Эдмунд считал, что никак не отреагировал на слова собеседника, однако не удивился, услышав низкий рык Льва. Этот человек только что признался, что разрешил Джорджиане и ее мачехе пожить в, по сути, их собственном доме вовсе не из сострадания. Напротив, он действовал в личных интересах. А как только перестал в них нуждаться, быстренько от них избавился.
Тут Эдмунд отметил еще одну причину, побудившую Джорджи бежать к нему со своим вопиющим предложением. Ее не только заставляли совершить шаг, который она считала отвратительным, но и лишали всего, что ей принадлежит. Его самого она, должно быть, воспринимала как спасение – точно так же потерпевший кораблекрушение цепляется за обломки судна! Он же разозлился, накричал на нее и отверг, тем самым насыпав соли на ее и без того глубокие раны.
Джорджи не заслужила подобного обращения. Да, в прошлом она причинила ему боль, но ведь она тогда была всего лишь ребенком. Самое страшное, в чем ее можно упрекнуть, – это легкомыслие. Он готов был поклясться, что она не хотела намеренно его обидеть.
Его неприязнь к ней быстро пошла на убыль, так что с трудом верилось, что он не только принес это чувство во взрослую жизнь, но и тщательно взлелеял. Наблюдать со стороны за ее страданиями или даже усилить их стало бы наказанием, несоразмерным ее провинности.
Ругая самого себя, Эдмунд встал с кресла.
– Прошу меня извинить, – проговорил он, ощущая пробежавший по спине холодок и тяжесть в желудке, – я не могу задерживаться дольше.
– Как? Ах, боже мой! – вскричал мистер Уикфорд, также вскакивая с места. – Миссис Уикфорд очень расстроится, что не застала вас. Она ведь побежала наверх приводить себя в порядок, едва завидя из окна приближение вашего экипажа. Уверен, она с минуты на минуту появится…
– Сожалею, – неискренне проговорил Эдмунд. – Завтра я должен отправиться в Лондон по неотложному делу, поэтому сегодня мне предстоит много чего…
Мистер Уикфорд нервно сглотнул и, заламывая руки, бросил взгляд в сторону лестницы, но Эдмунд, больше не обращая на него внимания, уже шагал к выходу.
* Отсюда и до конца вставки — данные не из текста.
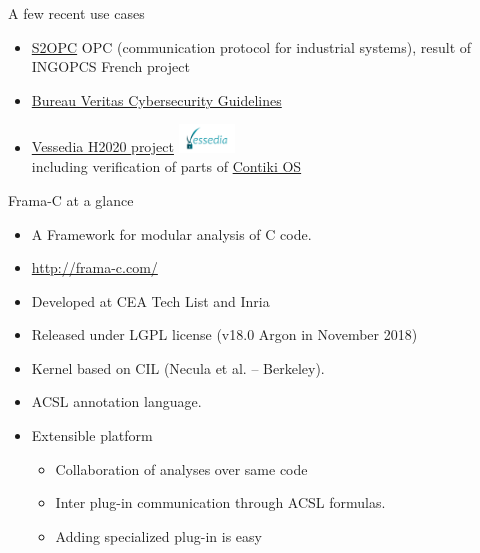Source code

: \documentclass[pdf,xcolor={svgnames}]{beamer}
\begin{document}
\begin{frame}{A few recent use cases}
\begin{itemize}
\item \href{https://gitlab.com/systerel/S2OPC/}{S2OPC}
  OPC (communication protocol for industrial systems), result of INGOPCS
  French project
\item \href{https://www.bureauveritas.com/white-papers/cybersecurity-guidelines-for-development-and-assessment-bv-sw-200}{Bureau Veritas Cybersecurity Guidelines}
\item \href{https://www.vessedia.eu/}{Vessedia H2020 project} \includegraphics[align=c,width=1.5cm]{vessedia-logo}\\
including verification of parts of \href{http://www.contiki-os.org/}{Contiki OS}
\end{itemize}
\end{frame}

\begin{frame}{Frama-C at a glance}
\begin{itemize}
\item
  A \alert{Fra}mework for \alert{m}odular \alert{a}nalysis of \alert{C} code.
\item \url{http://frama-c.com/}
\item Developed at CEA Tech List and Inria
\item Released under LGPL license (v18.0 Argon in November 2018)
\item Kernel based on CIL (Necula et al. -- Berkeley).
\item ACSL annotation language.
\item Extensible platform
\begin{itemize}
\item Collaboration of analyses over same code
\item Inter plug-in communication through ACSL formulas.
\item Adding specialized plug-in is easy
\end{itemize}
\end{itemize}
\end{frame}
\end{document}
Прошлое Джорджианы вдруг предстало ему в новом свете, совсем не таким, как он считал. Он ни за что бы не поверил, что отец, который обычно посмеивался над нелепыми выходками дочери, повторно женился, только чтобы мачеха привела ее в божеский вид. Или, хуже того, привел в дом еще одну девочку, чтобы продемонстрировать дочери, как следует себя вести. Джорджи, наверное, чувствовала себя опустошенной.
Шагая по дорожке с поспешающим по пятам Львом, Эдмунд хмурился. Когда отец Джорджи женился второй раз, ей, несомненно, больше, чем когда-либо, хотелось написать ему, но узнал он эту новость из письма своей матери. Матери, которая, невзирая на все свои недостатки, поддерживала с ним регулярную переписку. Тогда он непременно обвинил бы Джорджи в отсутствии постоянства, но теперь…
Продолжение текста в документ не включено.